Records drawn from a dataset
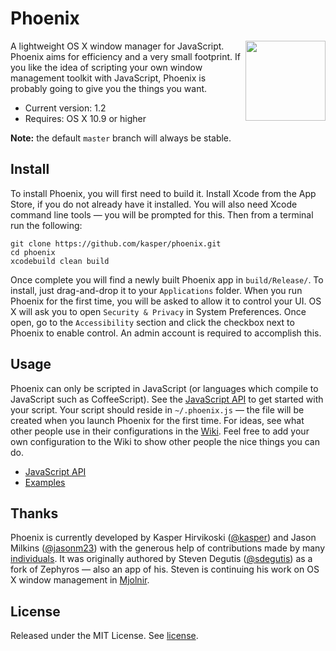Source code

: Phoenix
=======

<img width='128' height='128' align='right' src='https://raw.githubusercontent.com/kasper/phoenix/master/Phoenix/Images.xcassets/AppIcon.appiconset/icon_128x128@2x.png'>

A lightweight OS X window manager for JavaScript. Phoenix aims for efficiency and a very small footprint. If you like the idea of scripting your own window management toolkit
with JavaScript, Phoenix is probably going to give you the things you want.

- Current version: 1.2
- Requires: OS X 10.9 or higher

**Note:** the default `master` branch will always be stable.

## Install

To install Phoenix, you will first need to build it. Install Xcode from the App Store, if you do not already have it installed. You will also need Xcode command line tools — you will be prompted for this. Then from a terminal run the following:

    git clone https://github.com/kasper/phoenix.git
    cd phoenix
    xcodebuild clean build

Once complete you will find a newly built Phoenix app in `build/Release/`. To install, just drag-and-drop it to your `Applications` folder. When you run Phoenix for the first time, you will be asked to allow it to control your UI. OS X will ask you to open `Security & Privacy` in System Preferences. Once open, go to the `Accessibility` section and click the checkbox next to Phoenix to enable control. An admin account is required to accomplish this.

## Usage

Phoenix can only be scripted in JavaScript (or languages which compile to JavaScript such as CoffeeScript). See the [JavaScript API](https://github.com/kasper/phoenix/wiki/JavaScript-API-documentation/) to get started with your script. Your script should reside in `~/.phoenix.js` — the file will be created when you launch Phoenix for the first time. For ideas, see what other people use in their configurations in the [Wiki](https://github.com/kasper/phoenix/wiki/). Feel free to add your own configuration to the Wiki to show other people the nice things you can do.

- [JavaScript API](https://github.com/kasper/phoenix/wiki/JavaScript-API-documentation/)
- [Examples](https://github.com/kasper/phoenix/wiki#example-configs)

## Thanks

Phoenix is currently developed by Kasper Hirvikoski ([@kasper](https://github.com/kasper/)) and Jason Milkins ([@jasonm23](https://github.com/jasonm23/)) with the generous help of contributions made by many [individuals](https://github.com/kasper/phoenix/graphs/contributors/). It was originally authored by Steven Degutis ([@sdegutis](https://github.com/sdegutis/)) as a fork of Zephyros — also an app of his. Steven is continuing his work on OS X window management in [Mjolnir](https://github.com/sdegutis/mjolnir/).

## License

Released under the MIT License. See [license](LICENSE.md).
==
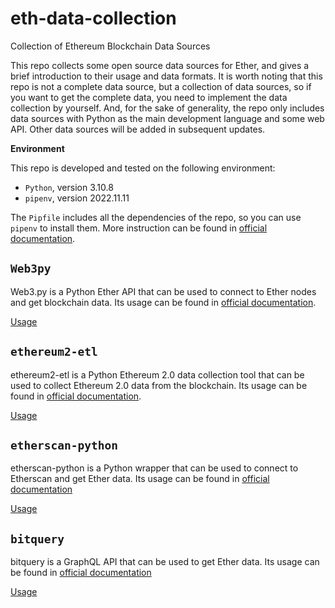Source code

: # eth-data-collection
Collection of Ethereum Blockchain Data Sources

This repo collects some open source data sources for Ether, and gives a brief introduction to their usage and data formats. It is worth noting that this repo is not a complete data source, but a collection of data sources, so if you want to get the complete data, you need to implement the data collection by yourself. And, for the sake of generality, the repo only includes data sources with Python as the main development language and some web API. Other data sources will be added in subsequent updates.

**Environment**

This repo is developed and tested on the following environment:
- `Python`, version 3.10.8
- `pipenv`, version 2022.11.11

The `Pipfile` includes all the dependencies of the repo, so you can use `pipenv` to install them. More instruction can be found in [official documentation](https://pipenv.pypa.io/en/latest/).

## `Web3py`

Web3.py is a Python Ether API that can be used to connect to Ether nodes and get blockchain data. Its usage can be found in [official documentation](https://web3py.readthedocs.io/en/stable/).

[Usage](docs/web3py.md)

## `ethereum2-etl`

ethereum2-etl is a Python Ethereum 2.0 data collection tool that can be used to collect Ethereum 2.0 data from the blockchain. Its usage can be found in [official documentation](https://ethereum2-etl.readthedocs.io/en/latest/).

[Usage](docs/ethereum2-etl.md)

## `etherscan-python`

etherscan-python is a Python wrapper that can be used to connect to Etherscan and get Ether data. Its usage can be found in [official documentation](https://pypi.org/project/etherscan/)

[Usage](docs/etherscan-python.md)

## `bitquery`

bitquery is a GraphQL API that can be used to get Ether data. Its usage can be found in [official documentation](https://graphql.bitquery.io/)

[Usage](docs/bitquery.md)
--
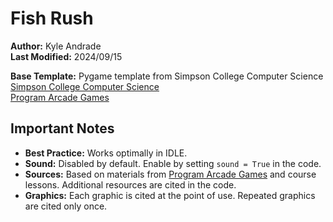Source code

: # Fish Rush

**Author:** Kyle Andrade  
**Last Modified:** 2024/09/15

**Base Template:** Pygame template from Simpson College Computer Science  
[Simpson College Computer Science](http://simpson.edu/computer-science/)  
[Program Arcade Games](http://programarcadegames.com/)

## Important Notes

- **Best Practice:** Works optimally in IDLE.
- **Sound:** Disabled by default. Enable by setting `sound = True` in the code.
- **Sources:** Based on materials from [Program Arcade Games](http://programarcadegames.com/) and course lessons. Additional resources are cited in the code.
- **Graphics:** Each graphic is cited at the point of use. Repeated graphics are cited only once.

Exercise aim
With the string "repo" as the key, filter the data above and show the lines that match.

Expected answer
This repo collects some open source data sources for Ether, and gives a brief introduction to their usage and data formats. It is worth noting that this repo is not a complete data source, but a collection of data sources, so if you want to get the complete data, you need to implement the data collection by yourself. And, for the sake of generality, the repo only includes data sources with Python as the main development language and some web API. Other data sources will be added in subsequent updates.
This repo is developed and tested on the following environment:
The `Pipfile` includes all the dependencies of the repo, so you can use `pipenv` to install them. More instruction can be found in [official documentation](https://pipenv.pypa.io/en/latest/).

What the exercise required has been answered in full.